Write out only the opening lines of the entries, through the line with "therefore not the".

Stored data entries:
○ ○ ○ ○ ○

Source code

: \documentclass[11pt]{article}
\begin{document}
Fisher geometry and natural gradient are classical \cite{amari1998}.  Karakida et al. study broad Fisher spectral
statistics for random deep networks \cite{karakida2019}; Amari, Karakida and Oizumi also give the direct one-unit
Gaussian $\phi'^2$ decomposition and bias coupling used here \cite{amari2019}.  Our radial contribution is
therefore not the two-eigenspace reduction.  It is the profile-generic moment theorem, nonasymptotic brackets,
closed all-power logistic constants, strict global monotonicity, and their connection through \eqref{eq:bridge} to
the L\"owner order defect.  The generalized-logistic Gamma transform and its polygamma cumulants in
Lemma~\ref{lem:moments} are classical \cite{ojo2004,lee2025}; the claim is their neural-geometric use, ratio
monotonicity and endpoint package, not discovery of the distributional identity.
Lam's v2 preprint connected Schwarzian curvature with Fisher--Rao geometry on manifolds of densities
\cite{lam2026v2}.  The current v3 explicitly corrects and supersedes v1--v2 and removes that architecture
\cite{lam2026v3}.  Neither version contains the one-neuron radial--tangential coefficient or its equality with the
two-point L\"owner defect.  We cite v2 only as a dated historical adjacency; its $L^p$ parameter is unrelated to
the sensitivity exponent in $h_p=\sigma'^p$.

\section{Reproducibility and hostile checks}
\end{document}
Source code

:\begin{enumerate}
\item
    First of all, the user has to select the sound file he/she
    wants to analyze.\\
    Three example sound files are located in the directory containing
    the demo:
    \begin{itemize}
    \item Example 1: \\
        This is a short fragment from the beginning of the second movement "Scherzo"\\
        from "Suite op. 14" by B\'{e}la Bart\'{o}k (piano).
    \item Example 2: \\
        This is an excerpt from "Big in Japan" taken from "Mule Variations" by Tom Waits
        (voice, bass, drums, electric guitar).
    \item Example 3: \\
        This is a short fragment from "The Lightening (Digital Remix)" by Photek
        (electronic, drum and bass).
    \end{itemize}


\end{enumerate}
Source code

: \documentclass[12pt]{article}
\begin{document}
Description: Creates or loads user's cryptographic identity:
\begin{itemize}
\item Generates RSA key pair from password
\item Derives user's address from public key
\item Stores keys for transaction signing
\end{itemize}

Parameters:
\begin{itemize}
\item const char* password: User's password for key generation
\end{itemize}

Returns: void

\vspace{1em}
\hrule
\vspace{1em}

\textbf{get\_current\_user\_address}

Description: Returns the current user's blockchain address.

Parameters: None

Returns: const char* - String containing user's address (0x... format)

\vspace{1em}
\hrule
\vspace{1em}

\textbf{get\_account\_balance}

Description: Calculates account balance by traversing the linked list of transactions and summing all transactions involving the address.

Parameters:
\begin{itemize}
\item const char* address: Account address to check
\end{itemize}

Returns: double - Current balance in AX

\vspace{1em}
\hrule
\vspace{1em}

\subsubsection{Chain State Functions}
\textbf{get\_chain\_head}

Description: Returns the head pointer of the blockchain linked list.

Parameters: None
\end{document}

○ ○ ○ ○ ○

» **YOUR RESPONSE**
Source code

: \documentclass[11pt]{article}
\begin{document}
Fisher geometry and natural gradient are classical \cite{amari1998}.  Karakida et al. study broad Fisher spectral
statistics for random deep networks \cite{karakida2019}; Amari, Karakida and Oizumi also give the direct one-unit
Gaussian $\phi'^2$ decomposition and bias coupling used here \cite{amari2019}.  Our radial contribution is
therefore not the two-eigenspace reduction.  It is the profile-generic moment theorem, nonasymptotic brackets,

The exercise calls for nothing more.